PROBLEM DETAILS ::
Go through the material below, tally each line containing "serileştirme", and write the tally alone.

SUPPLIED MATERIAL ::
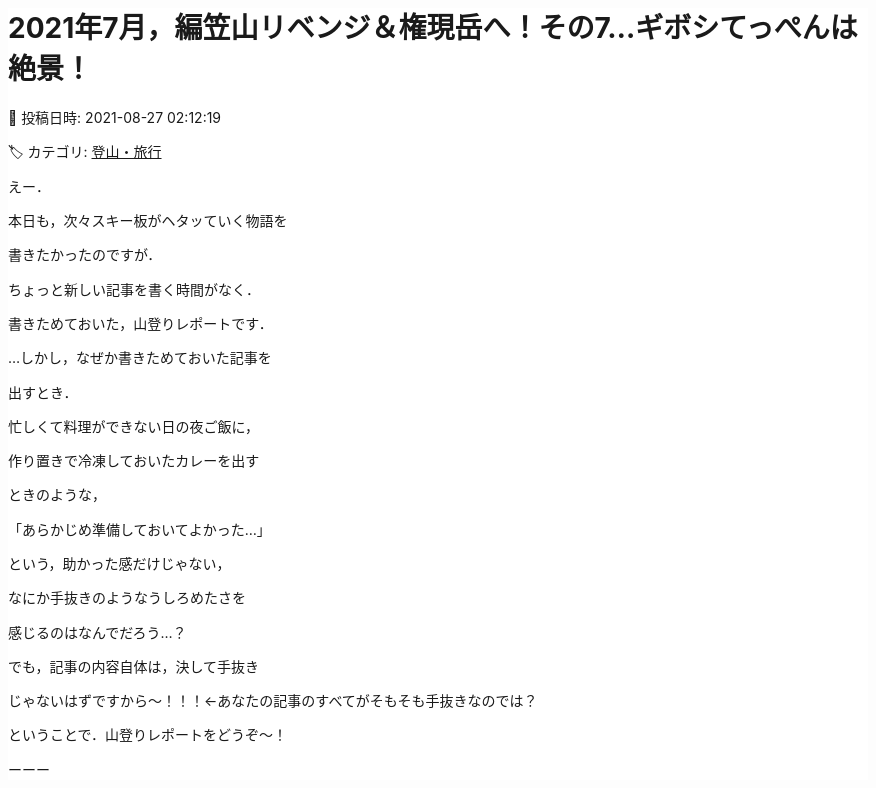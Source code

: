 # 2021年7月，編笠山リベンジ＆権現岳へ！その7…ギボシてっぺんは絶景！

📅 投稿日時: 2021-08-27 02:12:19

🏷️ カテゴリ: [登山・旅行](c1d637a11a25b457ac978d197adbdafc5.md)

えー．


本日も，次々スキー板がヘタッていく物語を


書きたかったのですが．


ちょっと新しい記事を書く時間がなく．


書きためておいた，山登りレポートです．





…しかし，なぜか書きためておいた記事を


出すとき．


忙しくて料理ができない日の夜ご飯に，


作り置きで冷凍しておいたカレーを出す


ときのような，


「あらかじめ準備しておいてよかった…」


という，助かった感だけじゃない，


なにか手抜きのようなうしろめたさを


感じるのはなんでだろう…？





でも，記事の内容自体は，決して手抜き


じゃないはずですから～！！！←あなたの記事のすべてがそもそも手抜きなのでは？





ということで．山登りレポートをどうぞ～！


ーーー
...
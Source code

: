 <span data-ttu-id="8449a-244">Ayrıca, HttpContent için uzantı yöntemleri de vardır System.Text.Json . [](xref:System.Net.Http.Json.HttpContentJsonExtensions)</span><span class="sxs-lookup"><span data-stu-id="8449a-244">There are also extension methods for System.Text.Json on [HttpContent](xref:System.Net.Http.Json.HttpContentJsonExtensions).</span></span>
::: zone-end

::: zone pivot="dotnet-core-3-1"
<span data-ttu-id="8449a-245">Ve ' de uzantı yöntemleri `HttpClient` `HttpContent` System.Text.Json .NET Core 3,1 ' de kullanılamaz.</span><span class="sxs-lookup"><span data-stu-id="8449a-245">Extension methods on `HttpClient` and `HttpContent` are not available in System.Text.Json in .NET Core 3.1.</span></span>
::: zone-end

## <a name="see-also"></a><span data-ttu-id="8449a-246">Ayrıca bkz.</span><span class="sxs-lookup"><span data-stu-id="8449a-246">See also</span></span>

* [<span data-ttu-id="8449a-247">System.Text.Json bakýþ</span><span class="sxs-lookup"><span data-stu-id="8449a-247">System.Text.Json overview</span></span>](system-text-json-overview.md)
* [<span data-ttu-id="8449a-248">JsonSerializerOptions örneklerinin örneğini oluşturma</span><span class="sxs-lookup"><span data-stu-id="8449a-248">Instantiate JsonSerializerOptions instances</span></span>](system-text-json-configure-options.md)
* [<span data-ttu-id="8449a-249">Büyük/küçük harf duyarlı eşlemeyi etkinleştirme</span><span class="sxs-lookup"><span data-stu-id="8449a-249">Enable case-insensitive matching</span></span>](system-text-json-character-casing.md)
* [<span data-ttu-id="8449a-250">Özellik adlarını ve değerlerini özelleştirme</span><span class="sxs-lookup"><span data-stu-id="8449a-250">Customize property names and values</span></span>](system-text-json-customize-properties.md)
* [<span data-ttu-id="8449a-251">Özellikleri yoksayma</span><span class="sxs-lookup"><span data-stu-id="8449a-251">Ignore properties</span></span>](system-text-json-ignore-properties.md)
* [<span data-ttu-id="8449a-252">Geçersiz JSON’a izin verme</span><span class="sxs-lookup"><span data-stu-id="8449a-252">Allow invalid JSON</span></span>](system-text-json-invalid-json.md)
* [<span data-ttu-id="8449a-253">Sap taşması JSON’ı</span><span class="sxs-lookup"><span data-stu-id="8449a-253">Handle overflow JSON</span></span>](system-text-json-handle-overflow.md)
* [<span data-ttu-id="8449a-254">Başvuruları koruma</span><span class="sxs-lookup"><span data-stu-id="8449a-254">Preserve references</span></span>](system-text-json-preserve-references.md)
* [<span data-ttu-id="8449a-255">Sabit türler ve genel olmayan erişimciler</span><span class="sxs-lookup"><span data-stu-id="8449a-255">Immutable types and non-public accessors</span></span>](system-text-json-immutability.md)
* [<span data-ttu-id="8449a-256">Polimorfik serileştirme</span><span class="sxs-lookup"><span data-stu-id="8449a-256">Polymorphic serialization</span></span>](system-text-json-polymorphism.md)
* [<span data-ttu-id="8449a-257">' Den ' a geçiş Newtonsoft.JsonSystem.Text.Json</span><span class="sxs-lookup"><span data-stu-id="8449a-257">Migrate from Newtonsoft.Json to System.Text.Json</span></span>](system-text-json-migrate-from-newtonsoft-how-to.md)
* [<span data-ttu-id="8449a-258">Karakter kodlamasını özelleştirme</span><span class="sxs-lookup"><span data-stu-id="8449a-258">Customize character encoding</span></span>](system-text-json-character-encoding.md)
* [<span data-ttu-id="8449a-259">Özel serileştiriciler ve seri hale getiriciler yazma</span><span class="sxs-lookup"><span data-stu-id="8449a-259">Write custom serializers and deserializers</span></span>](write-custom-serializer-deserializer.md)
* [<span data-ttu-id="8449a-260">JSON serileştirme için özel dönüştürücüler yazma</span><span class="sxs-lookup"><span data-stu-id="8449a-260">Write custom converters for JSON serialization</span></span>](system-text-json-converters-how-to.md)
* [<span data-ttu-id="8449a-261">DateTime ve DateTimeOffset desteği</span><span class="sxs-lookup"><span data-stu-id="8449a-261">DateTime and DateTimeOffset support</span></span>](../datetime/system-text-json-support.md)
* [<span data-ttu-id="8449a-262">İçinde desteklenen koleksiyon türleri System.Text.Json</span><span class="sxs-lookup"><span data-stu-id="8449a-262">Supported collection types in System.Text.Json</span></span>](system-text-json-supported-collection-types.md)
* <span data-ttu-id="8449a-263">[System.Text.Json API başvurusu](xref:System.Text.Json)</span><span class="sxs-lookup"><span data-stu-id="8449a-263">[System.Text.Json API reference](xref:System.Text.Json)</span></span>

OUTPUT FOR THIS TASK ::
2